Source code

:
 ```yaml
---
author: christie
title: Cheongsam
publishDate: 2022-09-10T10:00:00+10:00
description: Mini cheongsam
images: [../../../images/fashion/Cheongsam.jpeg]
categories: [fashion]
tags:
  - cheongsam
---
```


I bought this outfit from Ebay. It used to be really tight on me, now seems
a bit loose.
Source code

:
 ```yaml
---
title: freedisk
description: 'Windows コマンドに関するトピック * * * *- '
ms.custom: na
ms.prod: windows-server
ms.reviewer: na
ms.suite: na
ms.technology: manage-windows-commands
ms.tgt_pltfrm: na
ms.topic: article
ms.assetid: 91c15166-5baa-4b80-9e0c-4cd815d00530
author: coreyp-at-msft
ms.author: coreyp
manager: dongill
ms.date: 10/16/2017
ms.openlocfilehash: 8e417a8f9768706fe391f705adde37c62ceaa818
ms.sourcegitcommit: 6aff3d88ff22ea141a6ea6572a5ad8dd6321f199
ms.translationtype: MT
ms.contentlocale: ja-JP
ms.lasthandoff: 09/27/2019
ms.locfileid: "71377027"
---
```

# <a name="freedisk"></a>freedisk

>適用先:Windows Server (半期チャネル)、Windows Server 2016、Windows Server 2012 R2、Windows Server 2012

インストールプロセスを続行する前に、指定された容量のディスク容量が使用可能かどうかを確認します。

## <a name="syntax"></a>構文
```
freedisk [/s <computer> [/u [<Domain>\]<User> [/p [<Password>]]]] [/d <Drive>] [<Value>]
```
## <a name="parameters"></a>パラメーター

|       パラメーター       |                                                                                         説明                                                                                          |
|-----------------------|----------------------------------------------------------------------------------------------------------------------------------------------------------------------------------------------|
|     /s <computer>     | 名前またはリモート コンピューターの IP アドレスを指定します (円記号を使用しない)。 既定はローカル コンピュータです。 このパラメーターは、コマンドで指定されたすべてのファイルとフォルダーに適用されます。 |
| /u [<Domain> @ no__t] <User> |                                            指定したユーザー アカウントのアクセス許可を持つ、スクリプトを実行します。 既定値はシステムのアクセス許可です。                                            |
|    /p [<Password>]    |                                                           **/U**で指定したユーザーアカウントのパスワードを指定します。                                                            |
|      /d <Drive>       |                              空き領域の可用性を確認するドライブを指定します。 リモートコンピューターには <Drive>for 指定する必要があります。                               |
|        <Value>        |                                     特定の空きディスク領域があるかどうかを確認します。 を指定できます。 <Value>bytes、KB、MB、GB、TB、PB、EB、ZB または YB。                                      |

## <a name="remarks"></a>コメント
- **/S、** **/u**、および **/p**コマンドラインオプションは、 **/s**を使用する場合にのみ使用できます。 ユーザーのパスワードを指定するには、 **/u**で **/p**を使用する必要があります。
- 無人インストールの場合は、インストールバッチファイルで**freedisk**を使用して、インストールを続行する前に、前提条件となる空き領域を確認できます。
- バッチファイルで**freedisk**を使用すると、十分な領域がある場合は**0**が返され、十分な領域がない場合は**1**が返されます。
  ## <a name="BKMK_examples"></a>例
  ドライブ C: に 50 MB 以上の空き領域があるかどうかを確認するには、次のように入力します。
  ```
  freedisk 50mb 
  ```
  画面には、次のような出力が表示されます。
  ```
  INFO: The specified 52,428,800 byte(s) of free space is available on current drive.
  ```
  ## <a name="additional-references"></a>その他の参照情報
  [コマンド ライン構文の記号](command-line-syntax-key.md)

-----

§ **Activity**:
Count the lines of the data that hold the word "freedisk". Report the count and nothing more.

§ **Task solution**:
6